Eventual-Inc / Daft

Distributed DataFrame for Python designed for the cloud, powered by Rust
https://getdaft.io
Apache License 2.0
1.79k stars 108 forks source link

Getting 'DaftError::ArrowError External format error: Operation would exceed memory use threshold' #1551

Closed dioptre closed 7 months ago

dioptre commented 7 months ago

Describe the bug Can't convert daft to arrow, also fails on collect

To Reproduce Using 2x 7.5MB parquet files

jaychia commented 7 months ago

Hi @dioptre! Thanks for making an issue

I looked a little into the error message, and it seems that we currently allocate a maximum of 4MB per page when decoding Parquet pages to bound memory usage.

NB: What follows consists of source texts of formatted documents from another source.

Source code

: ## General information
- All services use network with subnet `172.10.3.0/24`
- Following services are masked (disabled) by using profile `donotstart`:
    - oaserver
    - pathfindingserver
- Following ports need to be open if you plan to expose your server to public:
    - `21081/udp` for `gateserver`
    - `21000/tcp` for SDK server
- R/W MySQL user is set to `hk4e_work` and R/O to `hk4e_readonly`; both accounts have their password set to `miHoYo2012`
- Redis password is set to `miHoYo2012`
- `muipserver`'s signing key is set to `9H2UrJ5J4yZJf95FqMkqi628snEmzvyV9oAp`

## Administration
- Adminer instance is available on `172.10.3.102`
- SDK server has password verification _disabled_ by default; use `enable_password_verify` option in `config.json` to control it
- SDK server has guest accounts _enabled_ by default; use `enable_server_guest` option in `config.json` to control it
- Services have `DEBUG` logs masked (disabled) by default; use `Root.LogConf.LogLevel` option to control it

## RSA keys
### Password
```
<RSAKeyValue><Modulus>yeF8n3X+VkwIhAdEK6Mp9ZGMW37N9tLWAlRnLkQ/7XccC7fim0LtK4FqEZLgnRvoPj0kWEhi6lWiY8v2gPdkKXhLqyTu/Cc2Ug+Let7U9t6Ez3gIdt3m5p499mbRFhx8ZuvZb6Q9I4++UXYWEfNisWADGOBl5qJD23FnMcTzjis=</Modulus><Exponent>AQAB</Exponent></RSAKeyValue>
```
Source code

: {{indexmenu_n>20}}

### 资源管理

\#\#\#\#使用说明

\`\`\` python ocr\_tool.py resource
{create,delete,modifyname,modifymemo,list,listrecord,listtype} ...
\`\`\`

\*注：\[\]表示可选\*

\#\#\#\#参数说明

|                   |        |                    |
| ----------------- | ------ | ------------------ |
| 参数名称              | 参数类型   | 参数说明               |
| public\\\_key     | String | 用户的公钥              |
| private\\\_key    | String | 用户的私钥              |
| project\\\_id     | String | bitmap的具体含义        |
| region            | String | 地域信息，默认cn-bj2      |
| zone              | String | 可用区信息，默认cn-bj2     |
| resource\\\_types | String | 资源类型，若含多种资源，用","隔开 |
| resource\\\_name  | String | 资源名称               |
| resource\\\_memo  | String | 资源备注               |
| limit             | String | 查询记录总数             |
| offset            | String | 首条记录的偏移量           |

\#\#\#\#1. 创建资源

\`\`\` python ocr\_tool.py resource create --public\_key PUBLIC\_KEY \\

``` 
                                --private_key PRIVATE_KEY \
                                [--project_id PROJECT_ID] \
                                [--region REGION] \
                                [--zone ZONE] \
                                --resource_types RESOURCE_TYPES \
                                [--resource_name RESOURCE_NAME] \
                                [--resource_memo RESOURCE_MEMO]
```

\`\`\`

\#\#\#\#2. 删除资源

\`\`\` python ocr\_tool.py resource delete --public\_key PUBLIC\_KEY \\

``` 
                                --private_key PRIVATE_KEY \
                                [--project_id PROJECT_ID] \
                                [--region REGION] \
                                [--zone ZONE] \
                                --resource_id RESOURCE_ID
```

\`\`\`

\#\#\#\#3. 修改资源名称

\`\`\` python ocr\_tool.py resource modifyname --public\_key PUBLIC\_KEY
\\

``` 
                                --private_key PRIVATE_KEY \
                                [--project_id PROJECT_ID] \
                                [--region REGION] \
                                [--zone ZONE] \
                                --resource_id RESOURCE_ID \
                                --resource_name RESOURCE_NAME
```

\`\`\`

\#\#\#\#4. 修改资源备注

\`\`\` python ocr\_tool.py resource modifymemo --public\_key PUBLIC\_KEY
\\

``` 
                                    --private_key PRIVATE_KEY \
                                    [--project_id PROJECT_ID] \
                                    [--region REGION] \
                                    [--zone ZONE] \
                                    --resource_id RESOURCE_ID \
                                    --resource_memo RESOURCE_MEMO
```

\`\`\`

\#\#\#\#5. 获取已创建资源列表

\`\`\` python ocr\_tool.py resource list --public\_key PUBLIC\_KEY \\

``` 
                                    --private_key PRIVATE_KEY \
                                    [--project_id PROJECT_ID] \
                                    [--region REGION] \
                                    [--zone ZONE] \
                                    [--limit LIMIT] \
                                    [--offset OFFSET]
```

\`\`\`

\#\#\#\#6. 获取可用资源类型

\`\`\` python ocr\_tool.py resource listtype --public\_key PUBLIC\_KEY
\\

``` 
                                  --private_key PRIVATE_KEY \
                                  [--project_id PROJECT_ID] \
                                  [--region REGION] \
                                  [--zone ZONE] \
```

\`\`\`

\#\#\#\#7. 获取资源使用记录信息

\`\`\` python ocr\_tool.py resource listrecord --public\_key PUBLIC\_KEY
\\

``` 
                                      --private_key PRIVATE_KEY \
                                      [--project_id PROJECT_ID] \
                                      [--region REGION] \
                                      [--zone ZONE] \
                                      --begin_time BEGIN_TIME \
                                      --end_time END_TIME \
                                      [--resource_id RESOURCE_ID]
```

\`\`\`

It is likely that your files have some data (Parquet Pages) that exceeds this, which is quite unusual given that most writers should be relatively well behaved and try and right-size the number of rows in a page to be approximately 1MB.

dioptre commented 7 months ago

Thanks @jaychia I sent a link to the files to your personal gmail.

0.1.20 is the version

They were written by a third party, the data includes some mongo database backup.

It's very unlikely that a single cell could exceed 4MB but we'd like to support this.

https://drive.google.com/drive/u/2/folders/1cpc11YZKX7s-He3DK7ikjJiWxKJ_IPEf

dioptre commented 7 months ago

Also can confirm I tried 3 other loading libraries and all worked except daft.

import pyarrow.parquet as pq was ok to compare

jaychia commented 7 months ago

Also can confirm I tried 3 other loading libraries and all worked except daft.

import pyarrow.parquet as pq was ok to compare

Thanks! I just managed to confirm that one of the files had a huuuuge 15MB page. This was likely the cause of the issue.

I'll go ahead and bump our page max size limit to be much higher. Look out for a release later today!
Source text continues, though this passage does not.